Божьи ногти

We use cookies. Read the Privacy and Cookie Policy

Божьи ногти

Я пытался объяснить свою идею Божьего страха знакомым мне людям, но добился не большего успеха, чем в случае с Хартсхорном. Один коллега, пишущий о науке, гиперрациональный тип, внимательно, без единой усмешки выслушал мои разглагольствования.

— Давай уточним, все ли я понял правильно, — сказал он, когда я выдохся. — Ты говоришь, что все на самом деле сводится к чему-то, подобному Богу, грызущему ногти?

Я минуту обдумывал это, а затем кивнул. Конечно, почему бы и нет. Все сводится к Богу, грызущему ногти.

Я думаю, что гипотеза Божьего страха включает многое. Она предполагает, что мы, люди, даже когда вынуждены искать истину, отступаем от нее. Боязнь истины, Ответа, распространяется на все священные книги, начиная с Библии, и даже на последний фильм о сумасшедшем ученом. Обычно считается, что ученые не подвержены сумасшествию. Некоторые не подвержены или кажутся таковыми. На ум приходит Фрэнсис Крик, Мефистофель материализма, а также холодный атеист Ричард Докинс и Стивен Хокинг, космический шутник. (Может быть, в английской культуре есть какая-то особенность, которая производит ученых, не подверженных метафизическим фантазиям?)

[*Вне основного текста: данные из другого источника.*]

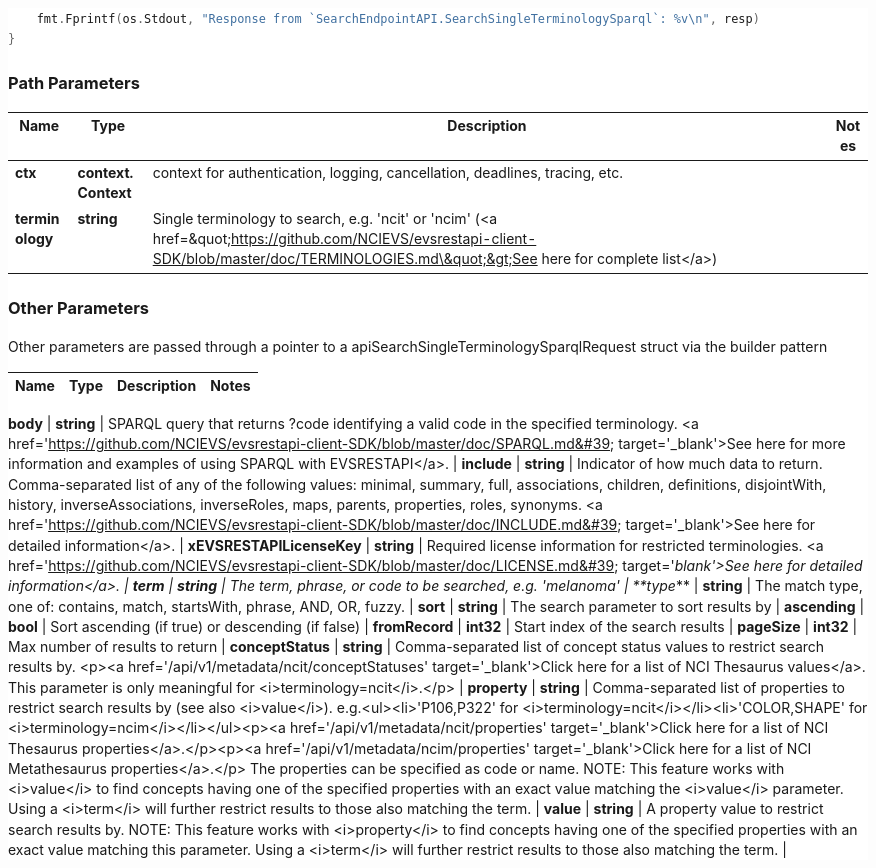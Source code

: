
 ```go
	fmt.Fprintf(os.Stdout, "Response from `SearchEndpointAPI.SearchSingleTerminologySparql`: %v\n", resp)
}
```

### Path Parameters


Name | Type | Description  | Notes
------------- | ------------- | ------------- | -------------
**ctx** | **context.Context** | context for authentication, logging, cancellation, deadlines, tracing, etc.
**terminology** | **string** | Single terminology to search, e.g. &#39;ncit&#39; or &#39;ncim&#39; (&lt;a href&#x3D;\&quot;https://github.com/NCIEVS/evsrestapi-client-SDK/blob/master/doc/TERMINOLOGIES.md\&quot;&gt;See here for complete list&lt;/a&gt;) | 

### Other Parameters

Other parameters are passed through a pointer to a apiSearchSingleTerminologySparqlRequest struct via the builder pattern


Name | Type | Description  | Notes
------------- | ------------- | ------------- | -------------

 **body** | **string** | SPARQL query that returns ?code identifying a valid code in the specified terminology. &lt;a href&#x3D;&#39;https://github.com/NCIEVS/evsrestapi-client-SDK/blob/master/doc/SPARQL.md&#39; target&#x3D;&#39;_blank&#39;&gt;See here for more information and examples of using SPARQL with EVSRESTAPI&lt;/a&gt;. | 
 **include** | **string** | Indicator of how much data to return. Comma-separated list of any of the following values: minimal, summary, full, associations, children, definitions, disjointWith, history, inverseAssociations, inverseRoles, maps, parents, properties, roles, synonyms. &lt;a href&#x3D;&#39;https://github.com/NCIEVS/evsrestapi-client-SDK/blob/master/doc/INCLUDE.md&#39; target&#x3D;&#39;_blank&#39;&gt;See here for detailed information&lt;/a&gt;. | 
 **xEVSRESTAPILicenseKey** | **string** | Required license information for restricted terminologies. &lt;a href&#x3D;&#39;https://github.com/NCIEVS/evsrestapi-client-SDK/blob/master/doc/LICENSE.md&#39; target&#x3D;&#39;_blank&#39;&gt;See here for detailed information&lt;/a&gt;. | 
 **term** | **string** | The term, phrase, or code to be searched, e.g. &#39;melanoma&#39; | 
 **type_** | **string** | The match type, one of: contains, match, startsWith, phrase, AND, OR, fuzzy. | 
 **sort** | **string** | The search parameter to sort results by | 
 **ascending** | **bool** | Sort ascending (if true) or descending (if false) | 
 **fromRecord** | **int32** | Start index of the search results | 
 **pageSize** | **int32** | Max number of results to return | 
 **conceptStatus** | **string** | Comma-separated list of concept status values to restrict search results by. &lt;p&gt;&lt;a href&#x3D;&#39;/api/v1/metadata/ncit/conceptStatuses&#39; target&#x3D;&#39;_blank&#39;&gt;Click here for a list of NCI Thesaurus values&lt;/a&gt;. This parameter is only meaningful for &lt;i&gt;terminology&#x3D;ncit&lt;/i&gt;.&lt;/p&gt; | 
 **property** | **string** | Comma-separated list of properties to restrict search results by (see also &lt;i&gt;value&lt;/i&gt;). e.g.&lt;ul&gt;&lt;li&gt;&#39;P106,P322&#39; for &lt;i&gt;terminology&#x3D;ncit&lt;/i&gt;&lt;/li&gt;&lt;li&gt;&#39;COLOR,SHAPE&#39; for &lt;i&gt;terminology&#x3D;ncim&lt;/i&gt;&lt;/li&gt;&lt;/ul&gt;&lt;p&gt;&lt;a href&#x3D;&#39;/api/v1/metadata/ncit/properties&#39; target&#x3D;&#39;_blank&#39;&gt;Click here for a list of NCI Thesaurus properties&lt;/a&gt;.&lt;/p&gt;&lt;p&gt;&lt;a href&#x3D;&#39;/api/v1/metadata/ncim/properties&#39; target&#x3D;&#39;_blank&#39;&gt;Click here for a list of NCI Metathesaurus properties&lt;/a&gt;.&lt;/p&gt; The properties can be specified as code or name. NOTE: This feature works with &lt;i&gt;value&lt;/i&gt; to find concepts having one of the specified properties with an exact value matching the &lt;i&gt;value&lt;/i&gt; parameter.  Using a &lt;i&gt;term&lt;/i&gt; will further restrict results to those also matching the term. | 
 **value** | **string** | A property value to restrict search results by.  NOTE: This feature works with &lt;i&gt;property&lt;/i&gt; to find concepts having one of the specified properties with an exact value matching this parameter.  Using a &lt;i&gt;term&lt;/i&gt; will further restrict results to those also matching the term. | 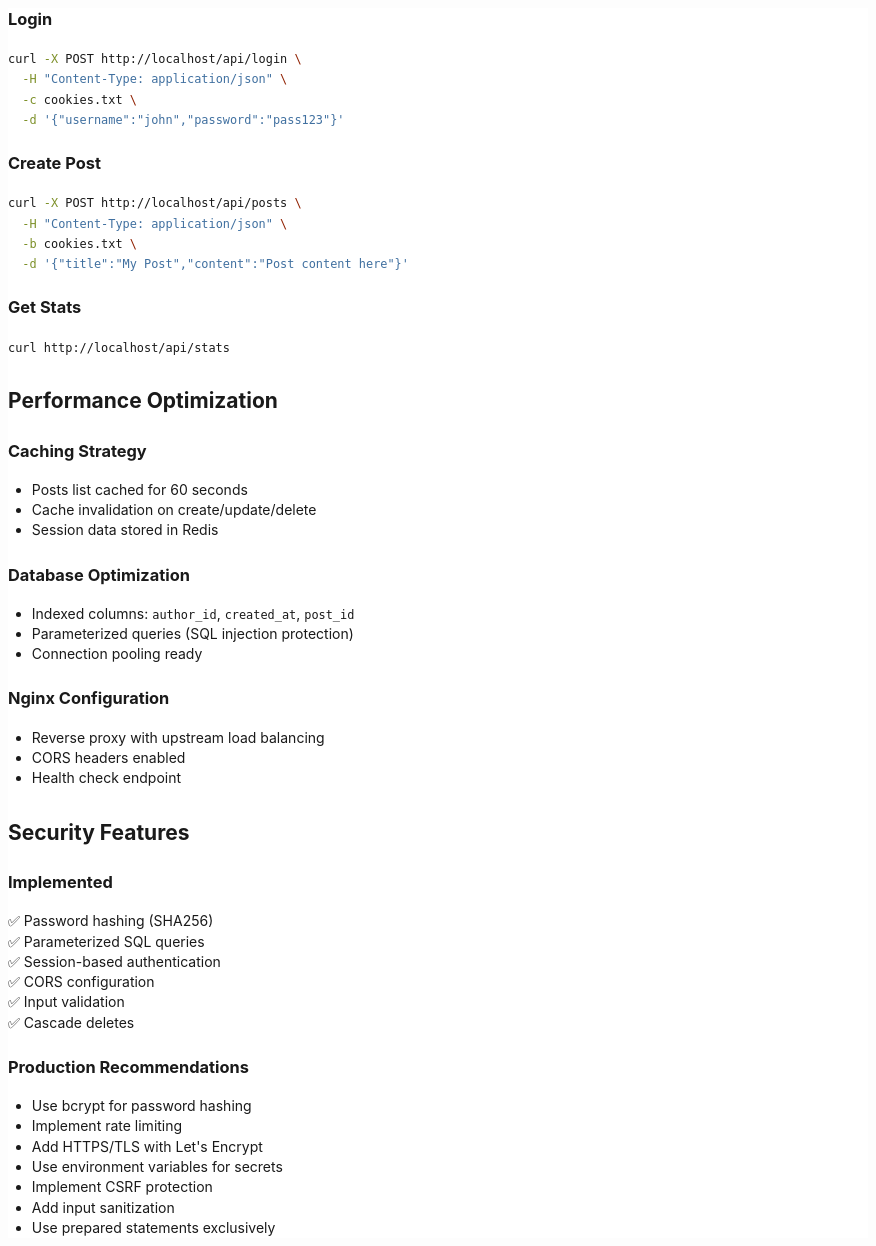 ### Login
```bash
curl -X POST http://localhost/api/login \
  -H "Content-Type: application/json" \
  -c cookies.txt \
  -d '{"username":"john","password":"pass123"}'
```

### Create Post
```bash
curl -X POST http://localhost/api/posts \
  -H "Content-Type: application/json" \
  -b cookies.txt \
  -d '{"title":"My Post","content":"Post content here"}'
```

### Get Stats
```bash
curl http://localhost/api/stats
```

## Performance Optimization

### Caching Strategy
- Posts list cached for 60 seconds
- Cache invalidation on create/update/delete
- Session data stored in Redis

### Database Optimization
- Indexed columns: `author_id`, `created_at`, `post_id`
- Parameterized queries (SQL injection protection)
- Connection pooling ready

### Nginx Configuration
- Reverse proxy with upstream load balancing
- CORS headers enabled
- Health check endpoint

## Security Features

### Implemented
✅ Password hashing (SHA256)  
✅ Parameterized SQL queries  
✅ Session-based authentication  
✅ CORS configuration  
✅ Input validation  
✅ Cascade deletes  

### Production Recommendations
- Use bcrypt for password hashing
- Implement rate limiting
- Add HTTPS/TLS with Let's Encrypt
- Use environment variables for secrets
- Implement CSRF protection
- Add input sanitization
- Use prepared statements exclusively
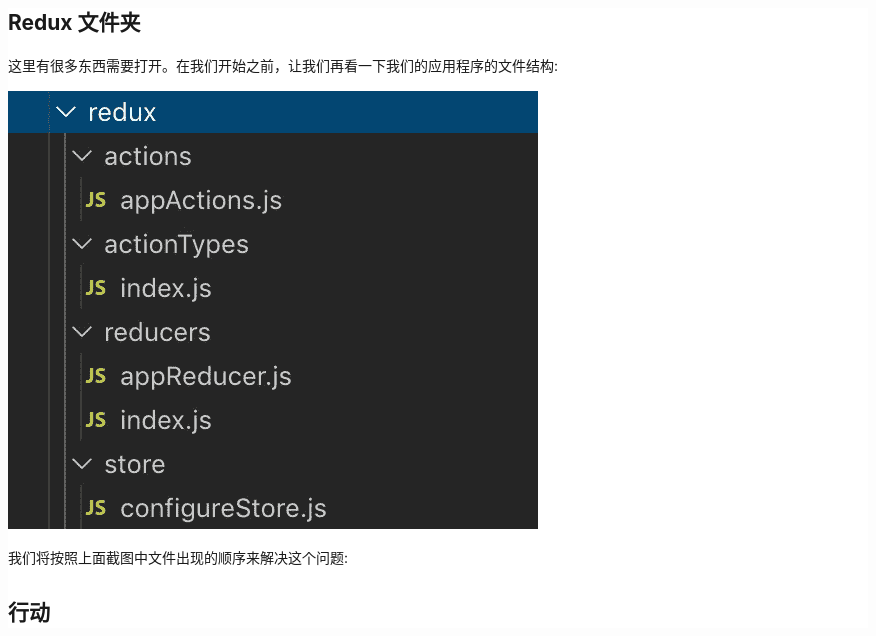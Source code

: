 ## Redux 文件夹

这里有很多东西需要打开。在我们开始之前，让我们再看一下我们的应用程序的文件结构:

![](img/9a72a373b6ea6c8b6483ab293a157c46.png)

我们将按照上面截图中文件出现的顺序来解决这个问题:

## 行动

Но на каждого Крика или Докинса приходится много других ученых, подверженных двойственности относительно идеи абсолютной истины. Как Роджер Пенроуз, который не мог решить, является ли его вера в окончательную теорию оптимистичной или пессимистичной. Или Стивен Вайнберг, ставивший знак равенства между постижимым и бессмысленным. Или Дэвид Бом, желавший одновременно прояснить реальность и затемнить ее. Или Эдвард Уилсон, который желал достичь окончательной теории человеческой природы и холодел от мысли, что она может быть достигнута. Или Марвин Минский, приходивший в ужас при мысли об одноразумности. Или Фримэн Дайсон, настаивавший, что беспокойство и сомнение необходимы для существования. Двойственность этих искателей истины по отношению к окончательному знанию отражает двойственность Бога — или Точки Омега, если вам так больше нравится, — по отношению к абсолютному знанию его собственного положения.

Виттгенштейн в своем стихотворении в прозе «Логико-философский трактат» произносит нараспев: «Никто не знает, как устроен мир, это — тайна». Истинное озарение, Виттгенштейн знал это, состоит лишь из страшного удивления грубым фактом существования. Очевидной целью науки, философии, религии и всех других форм знания является трансформация великого «Хм?» мистического удивления в еще более великое «Ага!» понимания. Но что будет после того, как человек придет к Ответу? Есть нечто ужасное в мысли о том, что наша способность удивляться может исчезнуть раз и навсегда, и причиной этого будет наше знание. Что тогда будет целью существования? Не будет никакой. Вопрос мистического удивления никогда не может быть полностью выяснен, даже в Божьем разуме.

Я понимаю, как это звучит. Я люблю думать о себе как о рациональном человеке. Я люблю, очень люблю посмеиваться над учеными, слишком серьезно воспринимающими свои метафизические фантазии. Но если снова перефразировать Марвина Минского, то у нас у всех есть много разумов. Мой практический, рациональный ум говорит мне, что это дело с Божьим страхом — заблуждение и чушь. Но у меня есть и другие разумы. Один из них время от времени заглядывает в колонку астролога и размышляет, нет ли на самом деле каких-то оснований во всех сообщениях о сексе между землянами и инопланетянами. Еще один мой разум верит, что все сводится к Богу, грызущему ногти. Эта вера даже дает нечто вроде комфорта и спокойствия. Наше плачевное состояние — это Божье плачевное состояние. И если наука — истинная, чистая, эмпирическая наука — закончилась, то во что еще верить?